Records from a dataset

- - - - -

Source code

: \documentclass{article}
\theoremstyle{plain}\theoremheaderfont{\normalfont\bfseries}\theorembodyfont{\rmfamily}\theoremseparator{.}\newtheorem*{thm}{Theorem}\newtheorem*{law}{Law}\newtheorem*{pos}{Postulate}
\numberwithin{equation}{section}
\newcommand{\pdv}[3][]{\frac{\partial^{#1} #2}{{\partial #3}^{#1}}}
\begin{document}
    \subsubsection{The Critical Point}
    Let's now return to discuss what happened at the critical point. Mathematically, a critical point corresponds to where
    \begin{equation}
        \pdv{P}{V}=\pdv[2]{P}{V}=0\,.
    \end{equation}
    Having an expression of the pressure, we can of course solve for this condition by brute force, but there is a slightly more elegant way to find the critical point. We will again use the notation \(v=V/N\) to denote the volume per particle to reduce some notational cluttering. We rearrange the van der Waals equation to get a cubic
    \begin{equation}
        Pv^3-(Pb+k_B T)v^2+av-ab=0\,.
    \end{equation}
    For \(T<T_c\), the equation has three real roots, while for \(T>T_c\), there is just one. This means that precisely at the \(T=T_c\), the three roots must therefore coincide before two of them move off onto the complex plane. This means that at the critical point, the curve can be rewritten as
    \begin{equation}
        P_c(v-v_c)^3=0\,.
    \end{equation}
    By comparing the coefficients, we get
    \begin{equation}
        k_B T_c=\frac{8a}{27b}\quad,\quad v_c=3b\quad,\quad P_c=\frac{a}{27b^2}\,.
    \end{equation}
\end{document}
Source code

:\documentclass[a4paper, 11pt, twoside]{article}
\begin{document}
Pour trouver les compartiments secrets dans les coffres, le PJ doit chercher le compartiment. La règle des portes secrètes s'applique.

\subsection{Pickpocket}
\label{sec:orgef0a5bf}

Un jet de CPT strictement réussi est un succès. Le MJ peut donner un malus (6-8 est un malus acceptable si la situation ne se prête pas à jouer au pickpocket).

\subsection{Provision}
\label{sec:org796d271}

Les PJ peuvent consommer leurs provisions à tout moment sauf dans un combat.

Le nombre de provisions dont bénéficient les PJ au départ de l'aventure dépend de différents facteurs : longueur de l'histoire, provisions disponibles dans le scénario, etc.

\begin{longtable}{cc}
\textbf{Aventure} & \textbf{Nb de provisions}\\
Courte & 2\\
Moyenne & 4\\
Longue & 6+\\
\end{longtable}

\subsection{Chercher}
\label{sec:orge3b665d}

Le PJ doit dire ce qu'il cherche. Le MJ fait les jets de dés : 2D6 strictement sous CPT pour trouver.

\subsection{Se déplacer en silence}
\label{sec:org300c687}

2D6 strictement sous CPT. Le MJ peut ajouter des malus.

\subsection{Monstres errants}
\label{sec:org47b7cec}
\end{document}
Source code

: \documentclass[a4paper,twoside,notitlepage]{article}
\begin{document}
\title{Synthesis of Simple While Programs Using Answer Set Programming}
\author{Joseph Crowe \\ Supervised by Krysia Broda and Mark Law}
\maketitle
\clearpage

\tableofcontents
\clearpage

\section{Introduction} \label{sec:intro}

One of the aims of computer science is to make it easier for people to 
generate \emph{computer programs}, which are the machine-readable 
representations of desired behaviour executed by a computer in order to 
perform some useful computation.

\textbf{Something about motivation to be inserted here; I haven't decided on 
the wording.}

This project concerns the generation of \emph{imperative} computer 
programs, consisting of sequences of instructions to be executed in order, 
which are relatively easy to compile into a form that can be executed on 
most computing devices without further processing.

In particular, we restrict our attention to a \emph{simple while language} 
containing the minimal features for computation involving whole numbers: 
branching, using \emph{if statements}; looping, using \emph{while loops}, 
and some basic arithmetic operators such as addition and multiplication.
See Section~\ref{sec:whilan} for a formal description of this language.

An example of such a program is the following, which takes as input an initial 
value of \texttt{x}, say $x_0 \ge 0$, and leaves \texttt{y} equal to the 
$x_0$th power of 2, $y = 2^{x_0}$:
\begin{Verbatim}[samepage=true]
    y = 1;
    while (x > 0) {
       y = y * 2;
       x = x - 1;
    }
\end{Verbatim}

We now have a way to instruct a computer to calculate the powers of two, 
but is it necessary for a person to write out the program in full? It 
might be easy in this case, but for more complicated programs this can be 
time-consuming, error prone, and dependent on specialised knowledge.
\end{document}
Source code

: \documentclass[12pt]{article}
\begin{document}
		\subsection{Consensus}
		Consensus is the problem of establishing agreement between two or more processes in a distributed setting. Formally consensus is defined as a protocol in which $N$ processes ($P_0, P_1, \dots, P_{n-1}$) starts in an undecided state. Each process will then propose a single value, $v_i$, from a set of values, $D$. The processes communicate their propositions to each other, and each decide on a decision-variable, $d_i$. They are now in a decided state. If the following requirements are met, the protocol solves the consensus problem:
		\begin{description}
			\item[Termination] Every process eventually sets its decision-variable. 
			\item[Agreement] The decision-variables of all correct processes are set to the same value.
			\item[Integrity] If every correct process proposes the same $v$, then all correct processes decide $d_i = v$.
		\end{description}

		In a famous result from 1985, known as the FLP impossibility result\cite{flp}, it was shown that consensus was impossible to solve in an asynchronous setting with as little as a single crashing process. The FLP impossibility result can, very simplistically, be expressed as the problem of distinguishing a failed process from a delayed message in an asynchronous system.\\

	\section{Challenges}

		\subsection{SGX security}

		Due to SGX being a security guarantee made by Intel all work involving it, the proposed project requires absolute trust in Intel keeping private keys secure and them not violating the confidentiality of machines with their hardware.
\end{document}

- - - - -

■ PROBLEM TO SOLVE
In the lines above, locate the string "easy". Copy every line where it occurs.

■ COMPLETED TASK
which are relatively easy to compile into a form that can be executed on 
might be easy in this case, but for more complicated programs this can be 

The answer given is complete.